Begin at the line containing "### **🎨 FRONTEND" and end at the final line of the entries. Please reproduce those lines exactly.

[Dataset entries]

++++++++++

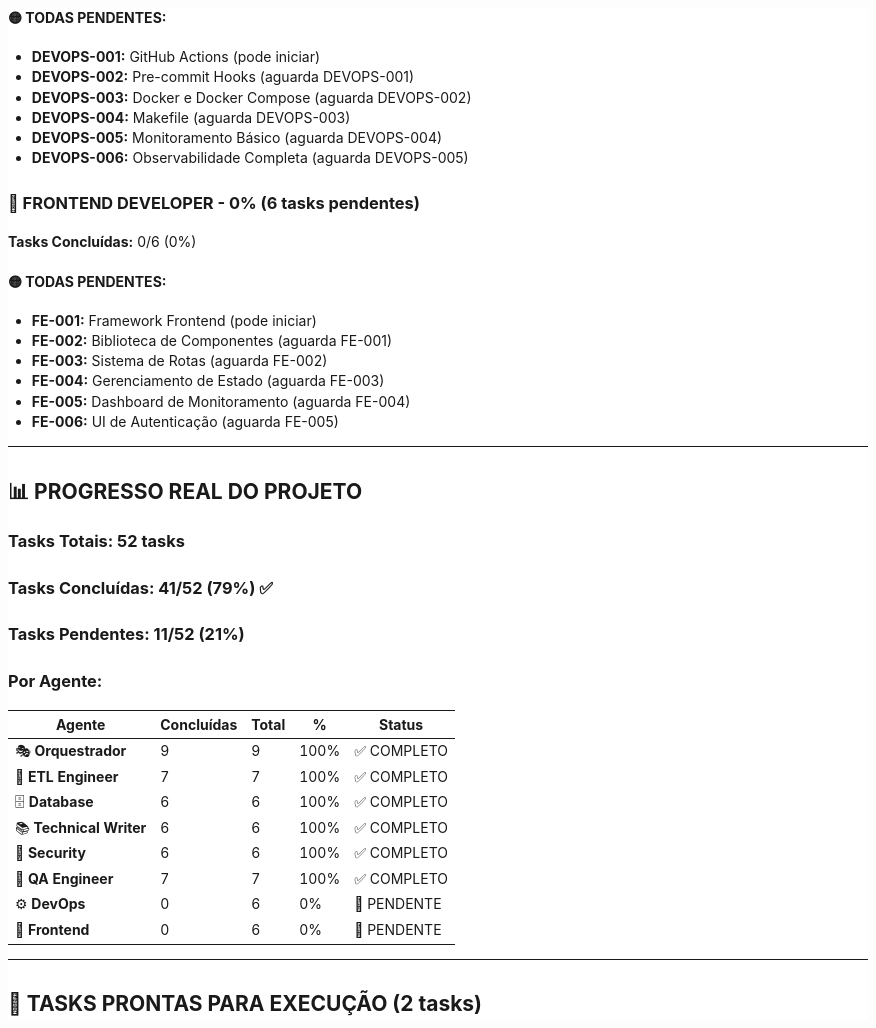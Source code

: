 #### **🟡 TODAS PENDENTES:**
- **DEVOPS-001:** GitHub Actions (pode iniciar)
- **DEVOPS-002:** Pre-commit Hooks (aguarda DEVOPS-001)
- **DEVOPS-003:** Docker e Docker Compose (aguarda DEVOPS-002)
- **DEVOPS-004:** Makefile (aguarda DEVOPS-003)
- **DEVOPS-005:** Monitoramento Básico (aguarda DEVOPS-004)
- **DEVOPS-006:** Observabilidade Completa (aguarda DEVOPS-005)

### **🎨 FRONTEND DEVELOPER - 0% (6 tasks pendentes)**
**Tasks Concluídas:** 0/6 (0%)

#### **🟡 TODAS PENDENTES:**
- **FE-001:** Framework Frontend (pode iniciar)
- **FE-002:** Biblioteca de Componentes (aguarda FE-001)
- **FE-003:** Sistema de Rotas (aguarda FE-002)
- **FE-004:** Gerenciamento de Estado (aguarda FE-003)
- **FE-005:** Dashboard de Monitoramento (aguarda FE-004)
- **FE-006:** UI de Autenticação (aguarda FE-005)

---

## 📊 **PROGRESSO REAL DO PROJETO**

### **Tasks Totais:** 52 tasks
### **Tasks Concluídas:** 41/52 (79%) ✅
### **Tasks Pendentes:** 11/52 (21%)

### **Por Agente:**
| Agente | Concluídas | Total | % | Status |
|--------|------------|-------|---|--------|
| 🎭 **Orquestrador** | 9 | 9 | 100% | ✅ COMPLETO |
| 🔧 **ETL Engineer** | 7 | 7 | 100% | ✅ COMPLETO |
| 🗄️ **Database** | 6 | 6 | 100% | ✅ COMPLETO |
| 📚 **Technical Writer** | 6 | 6 | 100% | ✅ COMPLETO |
| 🔐 **Security** | 6 | 6 | 100% | ✅ COMPLETO |
| 🧪 **QA Engineer** | 7 | 7 | 100% | ✅ COMPLETO |
| ⚙️ **DevOps** | 0 | 6 | 0% | 🔄 PENDENTE |
| 🎨 **Frontend** | 0 | 6 | 0% | 🔄 PENDENTE |

---

## 🚀 **TASKS PRONTAS PARA EXECUÇÃO (2 tasks)**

++++++++++

— Your solution —
### **🎨 FRONTEND DEVELOPER - 0% (6 tasks pendentes)**
**Tasks Concluídas:** 0/6 (0%)

#### **🟡 TODAS PENDENTES:**
- **FE-001:** Framework Frontend (pode iniciar)
- **FE-002:** Biblioteca de Componentes (aguarda FE-001)
- **FE-003:** Sistema de Rotas (aguarda FE-002)
- **FE-004:** Gerenciamento de Estado (aguarda FE-003)
- **FE-005:** Dashboard de Monitoramento (aguarda FE-004)
- **FE-006:** UI de Autenticação (aguarda FE-005)

---

## 📊 **PROGRESSO REAL DO PROJETO**

### **Tasks Totais:** 52 tasks
### **Tasks Concluídas:** 41/52 (79%) ✅
### **Tasks Pendentes:** 11/52 (21%)

### **Por Agente:**
| Agente | Concluídas | Total | % | Status |
|--------|------------|-------|---|--------|
| 🎭 **Orquestrador** | 9 | 9 | 100% | ✅ COMPLETO |
| 🔧 **ETL Engineer** | 7 | 7 | 100% | ✅ COMPLETO |
| 🗄️ **Database** | 6 | 6 | 100% | ✅ COMPLETO |
| 📚 **Technical Writer** | 6 | 6 | 100% | ✅ COMPLETO |
| 🔐 **Security** | 6 | 6 | 100% | ✅ COMPLETO |
| 🧪 **QA Engineer** | 7 | 7 | 100% | ✅ COMPLETO |
| ⚙️ **DevOps** | 0 | 6 | 0% | 🔄 PENDENTE |
| 🎨 **Frontend** | 0 | 6 | 0% | 🔄 PENDENTE |

---

## 🚀 **TASKS PRONTAS PARA EXECUÇÃO (2 tasks)**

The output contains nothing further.